Secara
tiba-tiba Indah menghentikan aktivitasnya. Manik matanya kini menatap lekat
sosok pria yang sedang lurus menghadapnya. Perlahan gelak tawa yang sedari tadi
ditahannya kini keluar secara spontan. “Hahhha. Rava… Rava… segini aja
kemampuan loe?
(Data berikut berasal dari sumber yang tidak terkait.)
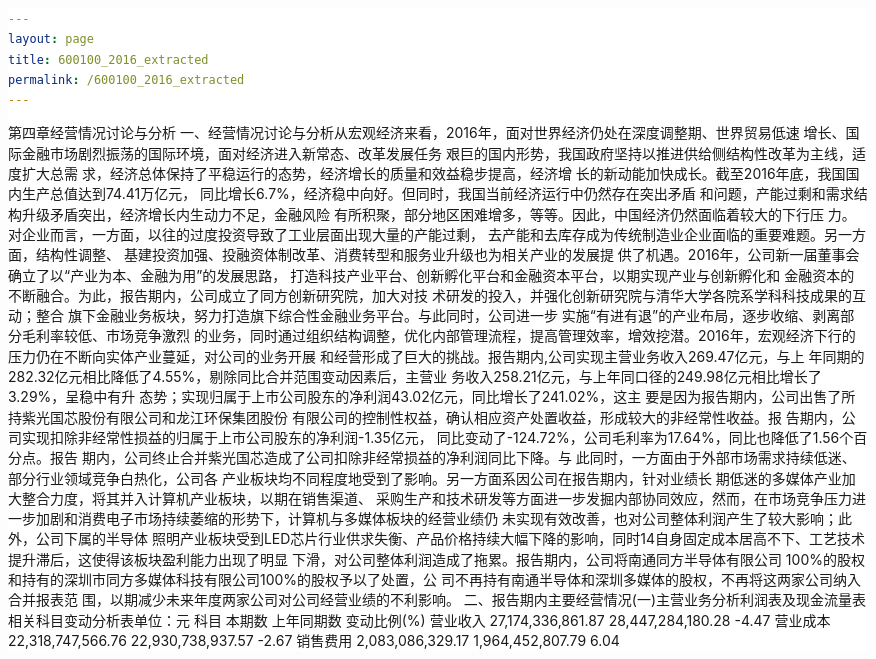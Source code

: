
 ```yaml
---
layout: page
title: 600100_2016_extracted
permalink: /600100_2016_extracted
---
```


第四章经营情况讨论与分析
一、经营情况讨论与分析从宏观经济来看，2016年，面对世界经济仍处在深度调整期、世界贸易低速
增长、国际金融市场剧烈振荡的国际环境，面对经济进入新常态、改革发展任务
艰巨的国内形势，我国政府坚持以推进供给侧结构性改革为主线，适度扩大总需
求，经济总体保持了平稳运行的态势，经济增长的质量和效益稳步提高，经济增
长的新动能加快成长。截至2016年底，我国国内生产总值达到74.41万亿元，
同比增长6.7%，经济稳中向好。但同时，我国当前经济运行中仍然存在突出矛盾
和问题，产能过剩和需求结构升级矛盾突出，经济增长内生动力不足，金融风险
有所积聚，部分地区困难增多，等等。因此，中国经济仍然面临着较大的下行压
力。对企业而言，一方面，以往的过度投资导致了工业层面出现大量的产能过剩，
去产能和去库存成为传统制造业企业面临的重要难题。另一方面，结构性调整、
基建投资加强、投融资体制改革、消费转型和服务业升级也为相关产业的发展提
供了机遇。2016年，公司新一届董事会确立了以“产业为本、金融为用”的发展思路，
打造科技产业平台、创新孵化平台和金融资本平台，以期实现产业与创新孵化和
金融资本的不断融合。为此，报告期内，公司成立了同方创新研究院，加大对技
术研发的投入，并强化创新研究院与清华大学各院系学科科技成果的互动；整合
旗下金融业务板块，努力打造旗下综合性金融业务平台。与此同时，公司进一步
实施“有进有退”的产业布局，逐步收缩、剥离部分毛利率较低、市场竞争激烈
的业务，同时通过组织结构调整，优化内部管理流程，提高管理效率，增效挖潜。2016年，宏观经济下行的压力仍在不断向实体产业蔓延，对公司的业务开展
和经营形成了巨大的挑战。报告期内,公司实现主营业务收入269.47亿元，与上
年同期的282.32亿元相比降低了4.55%，剔除同比合并范围变动因素后，主营业
务收入258.21亿元，与上年同口径的249.98亿元相比增长了3.29%，呈稳中有升
态势；实现归属于上市公司股东的净利润43.02亿元，同比增长了241.02%，这主
要是因为报告期内，公司出售了所持紫光国芯股份有限公司和龙江环保集团股份
有限公司的控制性权益，确认相应资产处置收益，形成较大的非经常性收益。报
告期内，公司实现扣除非经常性损益的归属于上市公司股东的净利润-1.35亿元，
同比变动了-124.72%，公司毛利率为17.64%，同比也降低了1.56个百分点。报告
期内，公司终止合并紫光国芯造成了公司扣除非经常损益的净利润同比下降。与
此同时，一方面由于外部市场需求持续低迷、部分行业领域竞争白热化，公司各
产业板块均不同程度地受到了影响。另一方面系因公司在报告期内，针对业绩长
期低迷的多媒体产业加大整合力度，将其并入计算机产业板块，以期在销售渠道、
采购生产和技术研发等方面进一步发掘内部协同效应，然而，在市场竞争压力进
一步加剧和消费电子市场持续萎缩的形势下，计算机与多媒体板块的经营业绩仍
未实现有效改善，也对公司整体利润产生了较大影响；此外，公司下属的半导体
照明产业板块受到LED芯片行业供求失衡、产品价格持续大幅下降的影响，同时14自身固定成本居高不下、工艺技术提升滞后，这使得该板块盈利能力出现了明显
下滑，对公司整体利润造成了拖累。报告期内，公司将南通同方半导体有限公司
100%的股权和持有的深圳市同方多媒体科技有限公司100%的股权予以了处置，公
司不再持有南通半导体和深圳多媒体的股权，不再将这两家公司纳入合并报表范
围，以期减少未来年度两家公司对公司经营业绩的不利影响。
二、报告期内主要经营情况(一)主营业务分析利润表及现金流量表相关科目变动分析表单位：元
科目
本期数
上年同期数
变动比例(%)
营业收入
27,174,336,861.87
28,447,284,180.28
-4.47
营业成本
22,318,747,566.76
22,930,738,937.57
-2.67
销售费用
2,083,086,329.17
1,964,452,807.79
6.04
Baru gue tatap segitu aja loe langsung salting.”. “Apa? Jadi dia
ngerjain gue? Cuma mau bikin gue salting aja? Sial. Liat aja loe, bakalan gue
bales!.”batin Rava.
~
Brukkk. Tiba-tiba saja tubuh Rava ambruk di atas ranjang. Membuat tawa Indah
lenyap dalam seketika. “Rava? Rava loe baik-baik aja kan? Ra-Rava, loe jangan
bercanda kayak gini dong. Gak lucu tau. Rava?” rasanya percuma Indah
memangil-manggilnya, toh Rava juga tidak sadar. Karena merasa khawatir, kini
tangan kanannya menepuk pelan pipi Rava dengan harapan agar pria itu segera
sadar. “Gue gak nyangka, segitu pedulinya loe sama gue,” ucap Rava sambil
meniup rambut-rambut halus diwajah Indah yang hanya berjarak sejengkal dari
wajahnya. Seolah baru menyadari kalau ternyata Rava hanya berpura-pura, Indah
segera mencubit perut Rava kemudian kembali berdiri.
“Aww…
bisa gak sih, loe kalau jadi cewek agak lembut dikit?” gerutu Rava sambil
terduduk memegangi perutnya yang baru saja di cubit oleh Indah. “Gue gak akan
bisa lembut saat berhadapan sama cowok hidung belang kayak loe!” terror Indah.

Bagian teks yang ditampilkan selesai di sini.